[Start of Attachment]

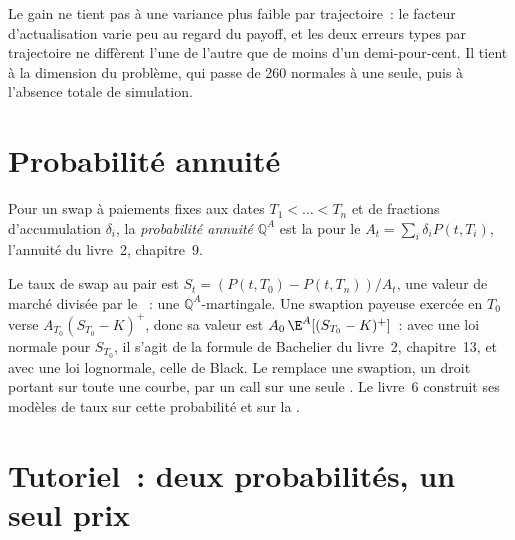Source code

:Le gain ne tient pas à une variance plus faible par trajectoire~: le facteur d'actualisation varie peu
au regard du payoff, et les deux erreurs types par trajectoire ne diffèrent l'une de l'autre que de moins d'un demi-pour-cent. Il tient
à la dimension du problème, qui passe de 260 normales à une seule, puis à l'absence totale de simulation.

\section{Probabilité annuité}

\begin{definition}\label{def:qm:girsanov-and-changes-of-numeraire:annuity}
Pour un swap à paiements fixes aux dates $T_1 < \dots < T_n$ et de fractions d'accumulation $\delta_i$, la \emph{probabilité
annuité} $\mathbb Q^A$ est la  pour le  $A_t =
\sum_i\delta_iP(t, T_i)$, l'annuité du livre~2, chapitre~9.
\end{definition}

Le taux de swap au pair est $S_t = (P(t, T_0) - P(t, T_n))/A_t$, une valeur de marché divisée par le ~:
une $\mathbb Q^A$-martingale. Une swaption payeuse exercée en $T_0$ verse $A_{T_0}(S_{T_0} - K)^+$, donc sa valeur est $A_0\,\E^A[(S_{T_0}
- K)^+]$~: avec une loi normale pour $S_{T_0}$, il s'agit de la formule de Bachelier du livre~2,
chapitre~13, et avec une loi lognormale, celle de Black. Le  remplace une swaption, un droit portant sur
toute une courbe, par un call sur une seule . Le livre~6 construit ses modèles de taux sur cette
probabilité et sur la .

\section{Tutoriel~: deux probabilités, un seul prix}\label{tut:qm:girsanov-and-changes-of-numeraire:caplet}

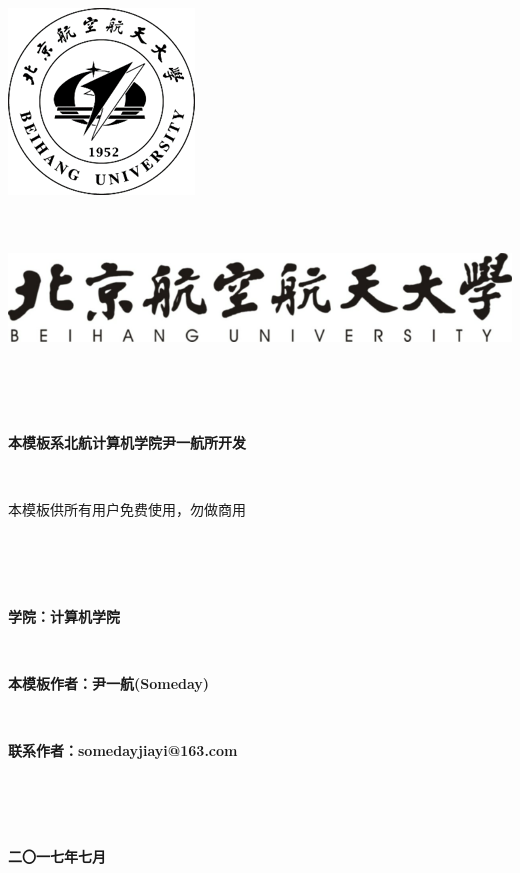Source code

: \documentclass{ctexart}
\newcommand{\erhao}{\fontsize{21pt}\selectfont}
\newcommand{\sanhao}{\fontsize{15.75pt}\selectfont}
\newcommand{\sihao}{\fontsize{14pt}\selectfont}
\begin{document}
\lhead{}%
\rhead{}%


\setcounter{secnumdepth}{0}%





\includegraphics[scale=1]{include_picture/xiaohui.png}
\ \\ 
\ \\
\ \\
\begin{center}
\includegraphics[scale=1]{include_picture/xiaoming.png}
\end{center}
\ \\
\ \\
\ \\
\erhao
\centerline{\textbf{本模板系北航计算机学院尹一航所开发}} %
\ \\
\centerline{本模板供所有用户免费使用，勿做商用}
\ \\
\ \\
\ \\
\sihao
\centerline{\textbf{学院：计算机学院}}
\ \\
\centerline{\textbf{本模板作者：尹一航(Someday)}}
\ \\
\centerline{\textbf{联系作者：somedayjiayi@163.com}}
\ \\
\ \\ 
\ \\
\sanhao
\centerline{\textbf{二〇一七年七月}}
\end{document}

[End of Attachment]

Work required ▸ Only lines that include "newcommand" belong in the answer; copy all of them from the listing.

Output of the task ▸
\newcommand{\erhao}{\fontsize{21pt}\selectfont}
\newcommand{\sanhao}{\fontsize{15.75pt}\selectfont}
\newcommand{\sihao}{\fontsize{14pt}\selectfont}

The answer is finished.